+++ INFORMATION GIVEN +++

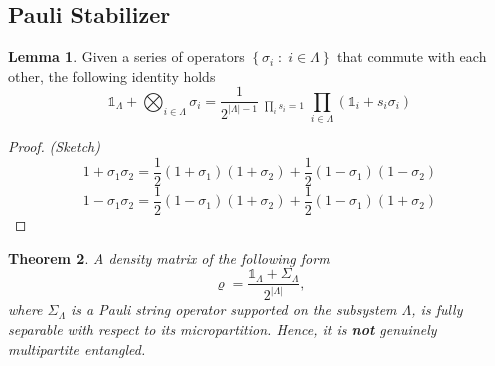 \documentclass[12font]{article}
\numberwithin{equation}{section}    %
\newtheorem{theorem}{Theorem}[section]
\theoremstyle{definition}
\newtheorem{lemma}[theorem]{Lemma}
\newcommand{\lr}[1]{\left(  #1  \right)}
\newcommand{\lrg}[1]{\left\{  #1  \right\}}
\newcommand{\abs}[1]{\left|  #1  \right|}
\begin{document}
\subsection{Pauli Stabilizer}
\begin{lemma}\label{lemma:pauli-decompose}
    Given a series of operators $\lrg{\sigma_i\;:\;i\in \Lambda }$ that commute with each other, the following identity holds
    \[
    \mathds{1}_\Lambda + \bigotimes_{i\in\Lambda}\sigma_i 
    = 
    \frac{1}{2^{\abs{\Lambda} - 1}} \mathop{\sum_{\lrg{s=\pm}}}_{\prod_is_i = 1}
    \prod_{i\in\Lambda}
    \lr{\mathds{1}_i + s_i\sigma_i}
    \]
\end{lemma}
\begin{proof}
\textit{(Sketch)}
    \[
    1+\sigma_1\sigma_2 = \frac{1}{2}\lr{1+\sigma_1}\lr{1+\sigma_2} + \frac{1}{2}\lr{1-\sigma_1}\lr{1-\sigma_2}
    \]
    \[
    1-\sigma_1\sigma_2 = \frac{1}{2}\lr{1-\sigma_1}\lr{1+\sigma_2} + \frac{1}{2}\lr{1-\sigma_1}\lr{1+\sigma_2}
    \]
\end{proof}
\begin{theorem}\label{lemma:single-stabilizer-generator}
    A density matrix of the following form
    \begin{equation}\label{eq:proj-rho-not-GME}
        \varrho = \frac{\mathds{1}_\Lambda + \Sigma_\Lambda}{2^{\abs{\Lambda}}},
    \end{equation}
    where $\Sigma_{\Lambda}$ is a Pauli string operator supported on the subsystem $\Lambda$, is fully separable with respect to its micropartition. Hence, it is \textit{\textbf{not} genuinely multipartite entangled}.
\end{theorem}
\end{document}

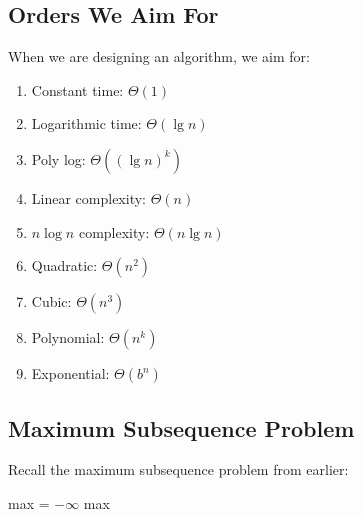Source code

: \documentclass[]{article}
\theoremstyle{definition}
\begin{document}
		\subsection{Orders We Aim For}
			When we are designing an algorithm, we aim for:
			\begin{enumerate}
				\item Constant time: $\Theta(1)$
				\item Logarithmic time: $\Theta(\lg n)$
				\item Poly log: $\Theta((\lg n)^{k})$
				\item Linear complexity: $\Theta(n)$
				\item $n \log n$ complexity: $\Theta(n \lg n)$
				\item Quadratic: $\Theta(n^2)$
				\item Cubic: $\Theta(n^3)$
				\item Polynomial: $\Theta(n^k)$
				\item Exponential: $\Theta(b^n)$
			\end{enumerate}

		\subsection{Maximum Subsequence Problem}
			Recall the maximum subsequence problem from earlier: \\
			\begin{algorithm}[H]
				max = $-\infty$\;
				\Return max
			\end{algorithm}
			
\end{document}
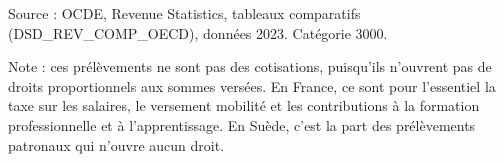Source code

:Source : OCDE, Revenue Statistics, tableaux comparatifs (DSD\_REV\_COMP\_OECD), données 2023. Catégorie 3000.\par Note : ces prélèvements ne sont pas des cotisations, puisqu'ils n'ouvrent pas de droits proportionnels aux sommes versées. En France, ce sont pour l'essentiel la taxe sur les salaires, le versement mobilité et les contributions à la formation professionnelle et à l'apprentissage. En Suède, c'est la part des prélèvements patronaux qui n'ouvre aucun droit.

+++

| ACTION ITEM |
Pictures must be left out when the records are transcribed exactly.

| RESPONSE AREA |
 \documentclass[12font]{article}
\numberwithin{equation}{section}    %
\newtheorem{theorem}{Theorem}[section]
\theoremstyle{definition}
\newtheorem{lemma}[theorem]{Lemma}
\newcommand{\lr}[1]{\left(  #1  \right)}
\newcommand{\lrg}[1]{\left\{  #1  \right\}}
\newcommand{\abs}[1]{\left|  #1  \right|}
\begin{document}
\subsection{Pauli Stabilizer}
\begin{lemma}\label{lemma:pauli-decompose}
    Given a series of operators $\lrg{\sigma_i\;:\;i\in \Lambda }$ that commute with each other, the following identity holds
    \[
    \mathds{1}_\Lambda + \bigotimes_{i\in\Lambda}\sigma_i 
    = 
    \frac{1}{2^{\abs{\Lambda} - 1}} \mathop{\sum_{\lrg{s=\pm}}}_{\prod_is_i = 1}
    \prod_{i\in\Lambda}
    \lr{\mathds{1}_i + s_i\sigma_i}
    \]
\end{lemma}
\begin{proof}
\textit{(Sketch)}
    \[
    1+\sigma_1\sigma_2 = \frac{1}{2}\lr{1+\sigma_1}\lr{1+\sigma_2} + \frac{1}{2}\lr{1-\sigma_1}\lr{1-\sigma_2}
    \]
    \[
    1-\sigma_1\sigma_2 = \frac{1}{2}\lr{1-\sigma_1}\lr{1+\sigma_2} + \frac{1}{2}\lr{1-\sigma_1}\lr{1+\sigma_2}
    \]
\end{proof}
\begin{theorem}\label{lemma:single-stabilizer-generator}
    A density matrix of the following form
    \begin{equation}\label{eq:proj-rho-not-GME}
        \varrho = \frac{\mathds{1}_\Lambda + \Sigma_\Lambda}{2^{\abs{\Lambda}}},
    \end{equation}
    where $\Sigma_{\Lambda}$ is a Pauli string operator supported on the subsystem $\Lambda$, is fully separable with respect to its micropartition. Hence, it is \textit{\textbf{not} genuinely multipartite entangled}.
\end{theorem}
\end{document}

Source code

: \documentclass[]{article}
\theoremstyle{definition}
\begin{document}
		\subsection{Orders We Aim For}
			When we are designing an algorithm, we aim for:
			\begin{enumerate}
				\item Constant time: $\Theta(1)$
				\item Logarithmic time: $\Theta(\lg n)$
				\item Poly log: $\Theta((\lg n)^{k})$
				\item Linear complexity: $\Theta(n)$
				\item $n \log n$ complexity: $\Theta(n \lg n)$
				\item Quadratic: $\Theta(n^2)$
				\item Cubic: $\Theta(n^3)$
				\item Polynomial: $\Theta(n^k)$
				\item Exponential: $\Theta(b^n)$
			\end{enumerate}

		\subsection{Maximum Subsequence Problem}
			Recall the maximum subsequence problem from earlier: \\
			\begin{algorithm}[H]
				max = $-\infty$\;
				\Return max
			\end{algorithm}
			
\end{document}
Source code

:Source : OCDE, Revenue Statistics, tableaux comparatifs (DSD\_REV\_COMP\_OECD), données 2023. Catégorie 3000.\par Note : ces prélèvements ne sont pas des cotisations, puisqu'ils n'ouvrent pas de droits proportionnels aux sommes versées. En France, ce sont pour l'essentiel la taxe sur les salaires, le versement mobilité et les contributions à la formation professionnelle et à l'apprentissage. En Suède, c'est la part des prélèvements patronaux qui n'ouvre aucun droit.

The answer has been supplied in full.